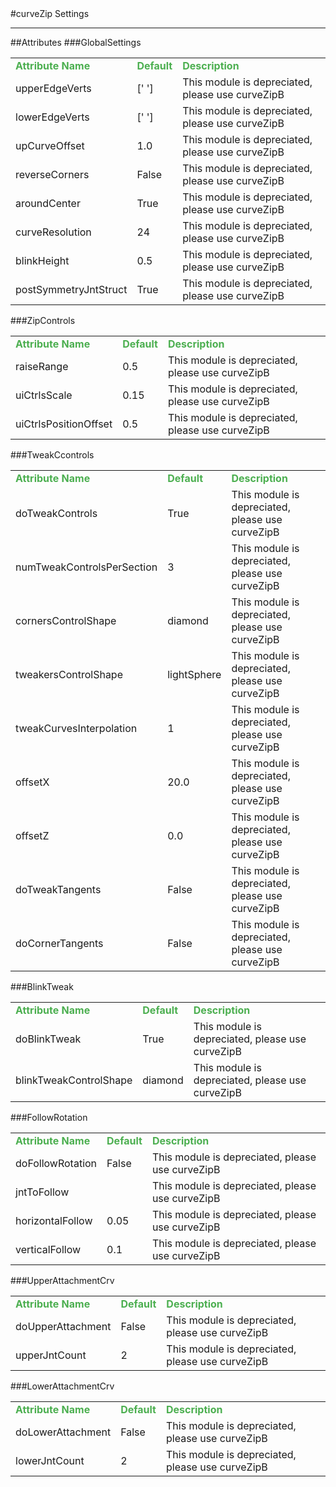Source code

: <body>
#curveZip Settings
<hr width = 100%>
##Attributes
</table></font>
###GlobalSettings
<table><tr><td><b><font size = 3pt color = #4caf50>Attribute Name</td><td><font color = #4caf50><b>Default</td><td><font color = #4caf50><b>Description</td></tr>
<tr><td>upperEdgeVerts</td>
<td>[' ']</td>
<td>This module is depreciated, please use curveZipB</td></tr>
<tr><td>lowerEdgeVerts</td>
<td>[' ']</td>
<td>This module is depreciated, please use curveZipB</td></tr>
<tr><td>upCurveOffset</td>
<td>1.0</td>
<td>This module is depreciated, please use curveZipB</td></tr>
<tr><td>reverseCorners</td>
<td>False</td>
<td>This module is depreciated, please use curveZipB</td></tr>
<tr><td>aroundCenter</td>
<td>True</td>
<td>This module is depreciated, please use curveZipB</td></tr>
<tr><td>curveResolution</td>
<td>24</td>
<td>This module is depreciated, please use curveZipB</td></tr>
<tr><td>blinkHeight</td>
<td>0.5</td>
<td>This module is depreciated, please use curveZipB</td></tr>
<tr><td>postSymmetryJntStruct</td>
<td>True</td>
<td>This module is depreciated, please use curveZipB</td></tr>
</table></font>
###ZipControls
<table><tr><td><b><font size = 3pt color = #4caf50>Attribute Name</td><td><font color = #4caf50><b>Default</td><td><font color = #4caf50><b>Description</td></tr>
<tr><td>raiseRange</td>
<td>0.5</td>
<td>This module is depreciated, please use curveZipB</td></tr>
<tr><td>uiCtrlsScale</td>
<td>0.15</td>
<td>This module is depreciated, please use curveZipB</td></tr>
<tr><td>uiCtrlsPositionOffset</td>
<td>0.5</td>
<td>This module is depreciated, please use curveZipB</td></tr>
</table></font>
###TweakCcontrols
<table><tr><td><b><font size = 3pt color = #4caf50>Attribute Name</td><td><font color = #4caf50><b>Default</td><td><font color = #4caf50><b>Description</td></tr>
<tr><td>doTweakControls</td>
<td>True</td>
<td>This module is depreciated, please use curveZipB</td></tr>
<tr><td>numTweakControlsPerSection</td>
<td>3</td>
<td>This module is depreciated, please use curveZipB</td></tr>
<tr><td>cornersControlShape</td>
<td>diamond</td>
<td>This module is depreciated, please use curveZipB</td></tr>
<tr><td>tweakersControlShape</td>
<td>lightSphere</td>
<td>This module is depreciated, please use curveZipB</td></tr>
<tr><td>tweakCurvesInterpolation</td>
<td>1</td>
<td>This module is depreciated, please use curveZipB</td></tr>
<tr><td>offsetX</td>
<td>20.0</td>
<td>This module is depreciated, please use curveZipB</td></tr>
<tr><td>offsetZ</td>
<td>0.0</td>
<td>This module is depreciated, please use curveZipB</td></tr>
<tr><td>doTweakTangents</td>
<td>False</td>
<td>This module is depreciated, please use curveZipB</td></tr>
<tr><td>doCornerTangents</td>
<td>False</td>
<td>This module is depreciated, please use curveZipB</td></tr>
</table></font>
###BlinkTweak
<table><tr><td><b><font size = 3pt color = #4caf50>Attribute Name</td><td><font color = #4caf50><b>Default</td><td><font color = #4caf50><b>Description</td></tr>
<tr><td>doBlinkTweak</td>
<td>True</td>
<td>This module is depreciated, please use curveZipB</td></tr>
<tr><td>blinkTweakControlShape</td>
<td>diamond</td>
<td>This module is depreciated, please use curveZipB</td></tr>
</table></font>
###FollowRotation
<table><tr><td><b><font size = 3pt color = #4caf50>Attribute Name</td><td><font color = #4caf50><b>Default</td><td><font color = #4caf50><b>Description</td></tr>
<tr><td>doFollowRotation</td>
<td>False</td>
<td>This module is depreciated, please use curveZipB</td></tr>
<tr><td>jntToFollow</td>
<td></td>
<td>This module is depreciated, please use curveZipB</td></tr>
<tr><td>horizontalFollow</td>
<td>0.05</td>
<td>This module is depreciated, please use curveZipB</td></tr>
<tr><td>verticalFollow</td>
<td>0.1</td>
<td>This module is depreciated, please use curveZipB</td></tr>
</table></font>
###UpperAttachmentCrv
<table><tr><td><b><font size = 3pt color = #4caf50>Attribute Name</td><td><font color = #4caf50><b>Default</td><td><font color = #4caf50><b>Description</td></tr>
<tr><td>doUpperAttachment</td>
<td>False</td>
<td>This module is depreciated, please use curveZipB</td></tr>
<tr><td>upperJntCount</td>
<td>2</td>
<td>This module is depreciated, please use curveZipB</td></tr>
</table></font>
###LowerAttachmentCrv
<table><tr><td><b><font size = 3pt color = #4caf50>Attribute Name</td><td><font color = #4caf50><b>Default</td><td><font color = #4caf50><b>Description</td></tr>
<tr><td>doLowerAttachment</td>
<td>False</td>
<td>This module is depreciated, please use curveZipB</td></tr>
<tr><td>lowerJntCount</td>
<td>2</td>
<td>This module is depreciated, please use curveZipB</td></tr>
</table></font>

******

Every line above is to be reproduced verbatim, and the pictures are to be omitted.

Source code

: <body>
#curveZip Settings
<hr width = 100%>
##Attributes
</table></font>
###GlobalSettings
<table><tr><td><b><font size = 3pt color = #4caf50>Attribute Name</td><td><font color = #4caf50><b>Default</td><td><font color = #4caf50><b>Description</td></tr>
<tr><td>upperEdgeVerts</td>
<td>[' ']</td>
<td>This module is depreciated, please use curveZipB</td></tr>
<tr><td>lowerEdgeVerts</td>
<td>[' ']</td>
<td>This module is depreciated, please use curveZipB</td></tr>
<tr><td>upCurveOffset</td>
<td>1.0</td>
<td>This module is depreciated, please use curveZipB</td></tr>
<tr><td>reverseCorners</td>
<td>False</td>
<td>This module is depreciated, please use curveZipB</td></tr>
<tr><td>aroundCenter</td>
<td>True</td>
<td>This module is depreciated, please use curveZipB</td></tr>
<tr><td>curveResolution</td>
<td>24</td>
<td>This module is depreciated, please use curveZipB</td></tr>
<tr><td>blinkHeight</td>
<td>0.5</td>
<td>This module is depreciated, please use curveZipB</td></tr>
<tr><td>postSymmetryJntStruct</td>
<td>True</td>
<td>This module is depreciated, please use curveZipB</td></tr>
</table></font>
###ZipControls
<table><tr><td><b><font size = 3pt color = #4caf50>Attribute Name</td><td><font color = #4caf50><b>Default</td><td><font color = #4caf50><b>Description</td></tr>
<tr><td>raiseRange</td>
<td>0.5</td>
<td>This module is depreciated, please use curveZipB</td></tr>
<tr><td>uiCtrlsScale</td>
<td>0.15</td>
<td>This module is depreciated, please use curveZipB</td></tr>
<tr><td>uiCtrlsPositionOffset</td>
<td>0.5</td>
<td>This module is depreciated, please use curveZipB</td></tr>
</table></font>
###TweakCcontrols
<table><tr><td><b><font size = 3pt color = #4caf50>Attribute Name</td><td><font color = #4caf50><b>Default</td><td><font color = #4caf50><b>Description</td></tr>
<tr><td>doTweakControls</td>
<td>True</td>
<td>This module is depreciated, please use curveZipB</td></tr>
<tr><td>numTweakControlsPerSection</td>
<td>3</td>
<td>This module is depreciated, please use curveZipB</td></tr>
<tr><td>cornersControlShape</td>
<td>diamond</td>
<td>This module is depreciated, please use curveZipB</td></tr>
<tr><td>tweakersControlShape</td>
<td>lightSphere</td>
<td>This module is depreciated, please use curveZipB</td></tr>
<tr><td>tweakCurvesInterpolation</td>
<td>1</td>
<td>This module is depreciated, please use curveZipB</td></tr>
<tr><td>offsetX</td>
<td>20.0</td>
<td>This module is depreciated, please use curveZipB</td></tr>
<tr><td>offsetZ</td>
<td>0.0</td>
<td>This module is depreciated, please use curveZipB</td></tr>
<tr><td>doTweakTangents</td>
<td>False</td>
<td>This module is depreciated, please use curveZipB</td></tr>
<tr><td>doCornerTangents</td>
<td>False</td>
<td>This module is depreciated, please use curveZipB</td></tr>
</table></font>
###BlinkTweak
<table><tr><td><b><font size = 3pt color = #4caf50>Attribute Name</td><td><font color = #4caf50><b>Default</td><td><font color = #4caf50><b>Description</td></tr>
<tr><td>doBlinkTweak</td>
<td>True</td>
<td>This module is depreciated, please use curveZipB</td></tr>
<tr><td>blinkTweakControlShape</td>
<td>diamond</td>
<td>This module is depreciated, please use curveZipB</td></tr>
</table></font>
###FollowRotation
<table><tr><td><b><font size = 3pt color = #4caf50>Attribute Name</td><td><font color = #4caf50><b>Default</td><td><font color = #4caf50><b>Description</td></tr>
<tr><td>doFollowRotation</td>
<td>False</td>
<td>This module is depreciated, please use curveZipB</td></tr>
<tr><td>jntToFollow</td>
<td></td>
<td>This module is depreciated, please use curveZipB</td></tr>
<tr><td>horizontalFollow</td>
<td>0.05</td>
<td>This module is depreciated, please use curveZipB</td></tr>
<tr><td>verticalFollow</td>
<td>0.1</td>
<td>This module is depreciated, please use curveZipB</td></tr>
</table></font>
###UpperAttachmentCrv
<table><tr><td><b><font size = 3pt color = #4caf50>Attribute Name</td><td><font color = #4caf50><b>Default</td><td><font color = #4caf50><b>Description</td></tr>
<tr><td>doUpperAttachment</td>
<td>False</td>
<td>This module is depreciated, please use curveZipB</td></tr>
<tr><td>upperJntCount</td>
<td>2</td>
<td>This module is depreciated, please use curveZipB</td></tr>
</table></font>
###LowerAttachmentCrv
<table><tr><td><b><font size = 3pt color = #4caf50>Attribute Name</td><td><font color = #4caf50><b>Default</td><td><font color = #4caf50><b>Description</td></tr>
<tr><td>doLowerAttachment</td>
<td>False</td>
<td>This module is depreciated, please use curveZipB</td></tr>
<tr><td>lowerJntCount</td>
<td>2</td>
<td>This module is depreciated, please use curveZipB</td></tr>
</table></font>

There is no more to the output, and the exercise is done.